The EPA and the Washington Department of Ecology regulate pollution standards for industry and offer technical assistance and funds to encourage the use of better alternatives.

Runoff

Whether the pollutant is pesticides from a yard that mix with rain water and flow into a street drain, or livestock eliminations that seep into the field, they will ultimately meet up with water flowing to the sea. Those pollutants can include:
  • nutrients from point-source discharges (sewage treatment plants, factories, or stormwater collection systems) from non-point pollution sources like
    • over-fertilization
      (commercial and residential)
    • heavy grazing
    • urban runoff
    • erosion and sedimentation
      (from construction, farming or logging)
    • failing septic systems
    • rotting vegetation
    • pet and animal waste -
      (urban, livestock, and natural - animal carcasses,
      wastes and bacteria from herds of large mammals
      or flocks of birds)
    • toxics
    • metals
    • pathogens

Groundwater

The most severe threats to well water are caused by human actions. Pollutants can come from fertilizers and pesticides, septic systems, animal wastes, underground petroleum storage tanks, landfills, and the misuse and disposal of industrial, agricultural and home chemicals.

Contaminated ground water can have serious health and economic impacts on individuals and municipalities. Drinking contaminated ground water may cause serious health problems including nervous system, kidney and liver disorders, and cancer. The type of health problem depends on the type of contaminant. For example, nitrates pose a greater risk to infants than adults.

In 1985, more than 80% of the Environmental Protection Agency's Superfund cleanup sites in Washington, Oregon, Idaho and Alaska involved water gone bad, as explained in a two page article (portions shown below). It has been 12 years since this article was written.

The Seattle Times, Friday, August 30, 1985


"Water Supplies Imperiled; Hazardous Wastes Taint Wells Across State"

The drinking water of one in every seven residents of the state now is believed to be threatened by hazardous wastes, according to the state Department of Ecology.

40% of the state's population -- including most rural residents -- wells and springs are the source of drinking water.

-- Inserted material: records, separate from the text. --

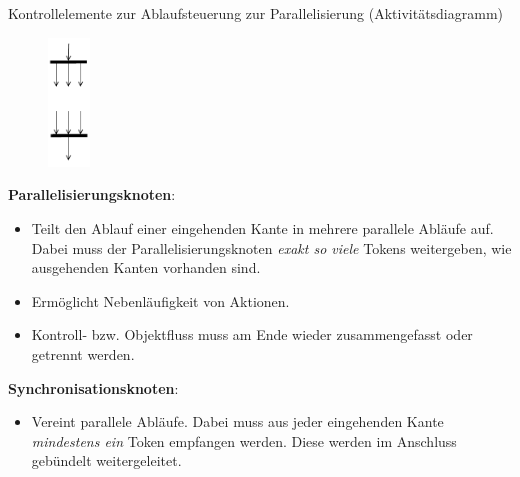 \begin{diag}{Kontrollelemente zur Ablaufsteuerung zur Parallelisierung (Aktivitätsdiagramm)}
    \begin{figure}
        \centering
        \includegraphics[width=0.1\textwidth]{includes/figures/defi_diagrams_activity_and.pdf}
    \end{figure}
    \textbf{Parallelisierungsknoten}:
    \begin{itemize}
        \item Teilt den Ablauf einer eingehenden Kante in mehrere parallele Abläufe auf.
              Dabei muss der Parallelisierungsknoten \emph{exakt so viele} Tokens weitergeben, wie ausgehenden Kanten vorhanden sind.
        \item Ermöglicht Nebenläufigkeit von Aktionen.
        \item Kontroll- bzw. Objektfluss muss am Ende wieder zusammengefasst oder getrennt werden.
    \end{itemize}

    \textbf{Synchronisationsknoten}:
    \begin{itemize}
        \item Vereint parallele Abläufe.
              Dabei muss aus jeder eingehenden Kante \emph{mindestens ein} Token empfangen werden.
              Diese werden im Anschluss gebündelt weitergeleitet.
    \end{itemize}
\end{diag}

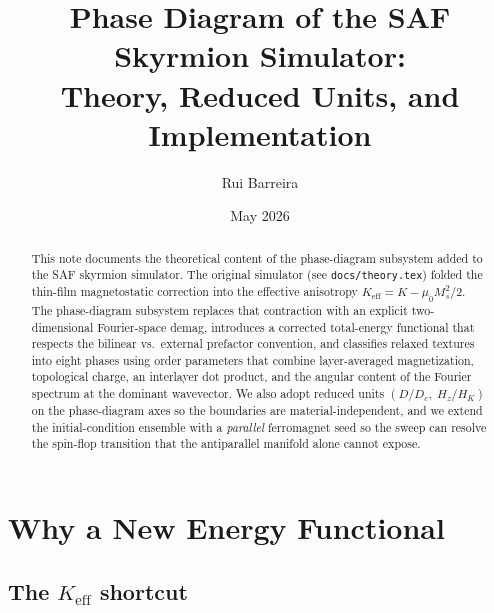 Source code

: \documentclass[11pt,a4paper]{article}
\title{Phase Diagram of the SAF Skyrmion Simulator:\\
Theory, Reduced Units, and Implementation}
\author{Rui Barreira}
\date{May 2026}
\newcommand{\Keff}{K_{\text{eff}}}
\newcommand{\Ms}{M_s}
\newcommand{\HK}{H_K}
\newcommand{\Dc}{D_c}
\begin{document}
\maketitle

\begin{abstract}
This note documents the theoretical content of the phase-diagram
subsystem added to the SAF skyrmion simulator. The original
simulator (see \texttt{docs/theory.tex}) folded the thin-film
magnetostatic correction into the effective anisotropy
$\Keff = K - \mu_0 \Ms^2 / 2$. The phase-diagram subsystem
replaces that contraction with an explicit two-dimensional
Fourier-space demag, introduces a corrected total-energy
functional that respects the bilinear vs.\ external prefactor
convention, and classifies relaxed textures into eight phases
using order parameters that combine layer-averaged
magnetization, topological charge, an interlayer dot product,
and the angular content of the Fourier spectrum at the
dominant wavevector. We also adopt reduced units
$(D / \Dc,\; H_z / \HK)$ on the phase-diagram axes so the
boundaries are material-independent, and we extend the
initial-condition ensemble with a \emph{parallel} ferromagnet
seed so the sweep can resolve the spin-flop transition that
the antiparallel manifold alone cannot expose.
\end{abstract}

\section{Why a New Energy Functional}

\subsection{The $\Keff$ shortcut}
\end{document}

From Yakima to Skagit County, from Spokane suburbs to an area near the submarine base at Bangor, people are turning to authorities, demanding an answer to the questions: "How safe is my drinking water?"

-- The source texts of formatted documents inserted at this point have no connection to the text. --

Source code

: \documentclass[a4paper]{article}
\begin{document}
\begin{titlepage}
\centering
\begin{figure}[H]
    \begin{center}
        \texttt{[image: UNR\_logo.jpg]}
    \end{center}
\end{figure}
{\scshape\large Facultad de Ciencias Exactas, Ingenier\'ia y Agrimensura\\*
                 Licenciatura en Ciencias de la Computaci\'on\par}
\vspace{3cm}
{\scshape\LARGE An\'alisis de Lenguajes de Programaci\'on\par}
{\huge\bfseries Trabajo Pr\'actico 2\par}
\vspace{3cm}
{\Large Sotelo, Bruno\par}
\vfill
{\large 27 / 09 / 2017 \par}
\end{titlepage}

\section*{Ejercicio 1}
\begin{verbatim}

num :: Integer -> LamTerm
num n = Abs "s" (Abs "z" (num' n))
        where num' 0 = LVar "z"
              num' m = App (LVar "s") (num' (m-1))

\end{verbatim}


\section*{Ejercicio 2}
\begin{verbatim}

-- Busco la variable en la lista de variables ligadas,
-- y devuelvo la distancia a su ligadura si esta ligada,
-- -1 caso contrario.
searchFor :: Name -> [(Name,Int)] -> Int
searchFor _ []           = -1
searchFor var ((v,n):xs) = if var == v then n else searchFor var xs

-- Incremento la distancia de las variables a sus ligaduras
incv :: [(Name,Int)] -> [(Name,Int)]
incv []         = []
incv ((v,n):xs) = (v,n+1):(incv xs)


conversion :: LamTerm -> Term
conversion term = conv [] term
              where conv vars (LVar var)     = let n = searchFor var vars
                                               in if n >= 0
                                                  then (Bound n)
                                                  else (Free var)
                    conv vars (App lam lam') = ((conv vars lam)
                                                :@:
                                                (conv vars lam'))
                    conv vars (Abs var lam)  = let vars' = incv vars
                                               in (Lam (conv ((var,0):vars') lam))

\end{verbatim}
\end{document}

Here are some of the cases that have alarmed urban and rural residents alike in recent years, making poisoned drinking water a prominent environmental concern of the 1980's: The suspected human carcinogen TCE has been found in drinking water from wells at homes between McChord Air Force Base and Fort Lewis.

  • Ethylene dibromide, also suspected of causing cancer, seeped into well water after a pesticide was injected into strawberry fields in Skagit and Thurston counties.
  • A chemical compound that results from the breakdown of the explosive TNT was found in a well just outside the Naval Submarine Base at Bangor on the Kitsap Peninsula.
  • Gasoline leaks at service station contaminated about 30 wells at two areas near Yakima.
  • Bacteria from septic tanks and small disposal-treatment systems at as many as 39,000 homes in the Spokane Valley infiltrated wells tapping an aquifer underlying the area. Spokane County says construction of a sewer system, now underway, should resolve the problem.

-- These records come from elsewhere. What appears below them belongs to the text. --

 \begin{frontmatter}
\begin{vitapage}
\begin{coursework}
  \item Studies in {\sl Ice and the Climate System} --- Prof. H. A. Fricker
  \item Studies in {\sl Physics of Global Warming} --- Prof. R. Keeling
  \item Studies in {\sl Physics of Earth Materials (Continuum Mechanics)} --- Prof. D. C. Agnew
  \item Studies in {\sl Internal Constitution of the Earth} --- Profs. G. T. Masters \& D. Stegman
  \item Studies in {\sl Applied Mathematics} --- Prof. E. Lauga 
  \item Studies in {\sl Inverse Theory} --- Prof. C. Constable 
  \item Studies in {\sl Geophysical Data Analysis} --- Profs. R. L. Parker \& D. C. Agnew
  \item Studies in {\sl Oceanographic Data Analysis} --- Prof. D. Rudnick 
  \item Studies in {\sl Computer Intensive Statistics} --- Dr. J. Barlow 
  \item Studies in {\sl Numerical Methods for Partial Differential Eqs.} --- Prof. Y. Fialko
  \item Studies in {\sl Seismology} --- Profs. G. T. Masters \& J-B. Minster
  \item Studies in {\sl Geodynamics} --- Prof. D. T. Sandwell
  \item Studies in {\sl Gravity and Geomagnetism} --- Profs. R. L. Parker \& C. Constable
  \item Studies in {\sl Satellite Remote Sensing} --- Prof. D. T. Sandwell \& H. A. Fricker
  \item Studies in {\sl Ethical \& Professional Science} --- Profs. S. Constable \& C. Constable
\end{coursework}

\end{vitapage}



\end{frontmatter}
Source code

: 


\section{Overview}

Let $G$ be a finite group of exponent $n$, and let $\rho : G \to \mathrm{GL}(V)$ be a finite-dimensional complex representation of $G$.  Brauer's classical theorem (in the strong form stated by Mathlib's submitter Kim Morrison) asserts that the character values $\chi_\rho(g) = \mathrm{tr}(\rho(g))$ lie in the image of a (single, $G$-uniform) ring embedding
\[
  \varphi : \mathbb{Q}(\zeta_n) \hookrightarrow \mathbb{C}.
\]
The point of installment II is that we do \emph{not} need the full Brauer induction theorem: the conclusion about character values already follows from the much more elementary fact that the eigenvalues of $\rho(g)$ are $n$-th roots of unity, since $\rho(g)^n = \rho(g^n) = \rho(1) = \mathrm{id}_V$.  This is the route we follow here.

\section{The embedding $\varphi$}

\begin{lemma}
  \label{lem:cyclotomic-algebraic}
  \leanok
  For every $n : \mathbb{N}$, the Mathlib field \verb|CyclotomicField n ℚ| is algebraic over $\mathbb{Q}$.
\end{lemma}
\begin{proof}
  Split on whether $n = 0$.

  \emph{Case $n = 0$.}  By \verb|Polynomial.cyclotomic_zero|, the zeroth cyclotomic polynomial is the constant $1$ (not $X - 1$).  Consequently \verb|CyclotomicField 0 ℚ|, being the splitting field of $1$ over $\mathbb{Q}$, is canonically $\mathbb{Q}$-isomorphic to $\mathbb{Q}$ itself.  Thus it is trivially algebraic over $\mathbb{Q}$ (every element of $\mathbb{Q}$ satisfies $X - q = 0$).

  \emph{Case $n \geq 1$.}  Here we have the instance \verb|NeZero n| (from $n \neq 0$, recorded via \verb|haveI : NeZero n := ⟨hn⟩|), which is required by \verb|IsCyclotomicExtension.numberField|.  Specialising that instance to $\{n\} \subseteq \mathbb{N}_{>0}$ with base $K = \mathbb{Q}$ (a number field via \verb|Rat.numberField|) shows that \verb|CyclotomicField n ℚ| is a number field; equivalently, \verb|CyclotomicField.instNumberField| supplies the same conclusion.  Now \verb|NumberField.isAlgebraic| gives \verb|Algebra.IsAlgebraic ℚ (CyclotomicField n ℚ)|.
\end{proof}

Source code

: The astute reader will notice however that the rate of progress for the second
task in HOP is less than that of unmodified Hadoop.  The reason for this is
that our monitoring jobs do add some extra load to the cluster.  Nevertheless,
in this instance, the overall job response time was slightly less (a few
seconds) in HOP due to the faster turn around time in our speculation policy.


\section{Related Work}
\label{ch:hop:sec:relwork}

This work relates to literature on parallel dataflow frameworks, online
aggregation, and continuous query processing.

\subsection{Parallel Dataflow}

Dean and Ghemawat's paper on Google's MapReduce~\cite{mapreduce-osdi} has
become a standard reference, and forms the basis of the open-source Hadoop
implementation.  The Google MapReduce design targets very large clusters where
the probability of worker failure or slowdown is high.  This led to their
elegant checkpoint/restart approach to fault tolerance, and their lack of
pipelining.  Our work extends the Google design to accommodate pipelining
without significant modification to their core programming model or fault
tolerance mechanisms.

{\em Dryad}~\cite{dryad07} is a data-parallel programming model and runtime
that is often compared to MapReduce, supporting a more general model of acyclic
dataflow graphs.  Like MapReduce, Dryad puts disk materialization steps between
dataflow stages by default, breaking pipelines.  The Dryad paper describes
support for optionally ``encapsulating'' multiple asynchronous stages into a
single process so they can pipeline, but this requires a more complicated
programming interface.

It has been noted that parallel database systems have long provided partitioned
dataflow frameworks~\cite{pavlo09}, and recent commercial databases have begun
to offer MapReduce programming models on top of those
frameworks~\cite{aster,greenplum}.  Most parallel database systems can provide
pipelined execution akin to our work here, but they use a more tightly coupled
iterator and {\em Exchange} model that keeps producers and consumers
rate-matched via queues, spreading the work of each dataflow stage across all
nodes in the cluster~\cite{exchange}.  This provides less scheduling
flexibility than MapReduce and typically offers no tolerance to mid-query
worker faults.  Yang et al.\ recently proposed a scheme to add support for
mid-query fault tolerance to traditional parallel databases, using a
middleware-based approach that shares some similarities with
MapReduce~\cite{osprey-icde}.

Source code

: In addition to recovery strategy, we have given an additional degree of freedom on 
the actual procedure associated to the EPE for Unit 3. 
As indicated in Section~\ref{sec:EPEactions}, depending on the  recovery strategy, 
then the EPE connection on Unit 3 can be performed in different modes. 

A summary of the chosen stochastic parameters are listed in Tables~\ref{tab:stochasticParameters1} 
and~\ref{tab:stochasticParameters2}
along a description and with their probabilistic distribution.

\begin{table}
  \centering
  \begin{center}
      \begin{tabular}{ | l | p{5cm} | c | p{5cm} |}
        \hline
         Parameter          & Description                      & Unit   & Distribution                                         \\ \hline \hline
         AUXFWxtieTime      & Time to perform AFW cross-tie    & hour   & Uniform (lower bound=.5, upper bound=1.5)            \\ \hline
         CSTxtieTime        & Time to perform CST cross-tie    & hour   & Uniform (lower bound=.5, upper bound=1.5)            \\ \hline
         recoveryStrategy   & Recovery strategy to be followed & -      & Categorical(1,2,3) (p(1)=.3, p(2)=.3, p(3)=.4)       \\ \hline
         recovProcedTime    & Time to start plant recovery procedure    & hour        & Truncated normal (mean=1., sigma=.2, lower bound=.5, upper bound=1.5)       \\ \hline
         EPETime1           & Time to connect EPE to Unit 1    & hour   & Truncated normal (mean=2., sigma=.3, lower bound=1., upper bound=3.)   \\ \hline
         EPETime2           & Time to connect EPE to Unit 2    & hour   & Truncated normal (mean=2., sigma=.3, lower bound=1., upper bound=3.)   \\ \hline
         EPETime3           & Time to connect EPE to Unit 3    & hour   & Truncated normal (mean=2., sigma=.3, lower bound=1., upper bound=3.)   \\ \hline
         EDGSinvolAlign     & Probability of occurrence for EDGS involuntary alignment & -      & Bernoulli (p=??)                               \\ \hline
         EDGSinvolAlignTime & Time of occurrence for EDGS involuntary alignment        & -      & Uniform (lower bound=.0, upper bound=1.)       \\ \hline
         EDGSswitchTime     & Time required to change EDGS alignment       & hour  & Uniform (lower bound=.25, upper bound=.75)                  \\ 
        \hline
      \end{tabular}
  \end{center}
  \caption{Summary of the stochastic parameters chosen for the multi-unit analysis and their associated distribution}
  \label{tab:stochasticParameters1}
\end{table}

The Department of Ecology is now expanding efforts to prevent drinking water from becoming contaminated in the first place, including making it harder to get waste-discharge permits and regulating activities that have not been regulated in the past, such as storage of hazardous chemicals.

The costs of cleaning contaminated ground water can be staggering. In many cases, the water will not be usable again as a drinking water supply.

Non-native plants

The introduction of exotic plants and animals is one of the greatest environmental threats today. Non-native plants and animals often out-compete native species because there is no natural predators.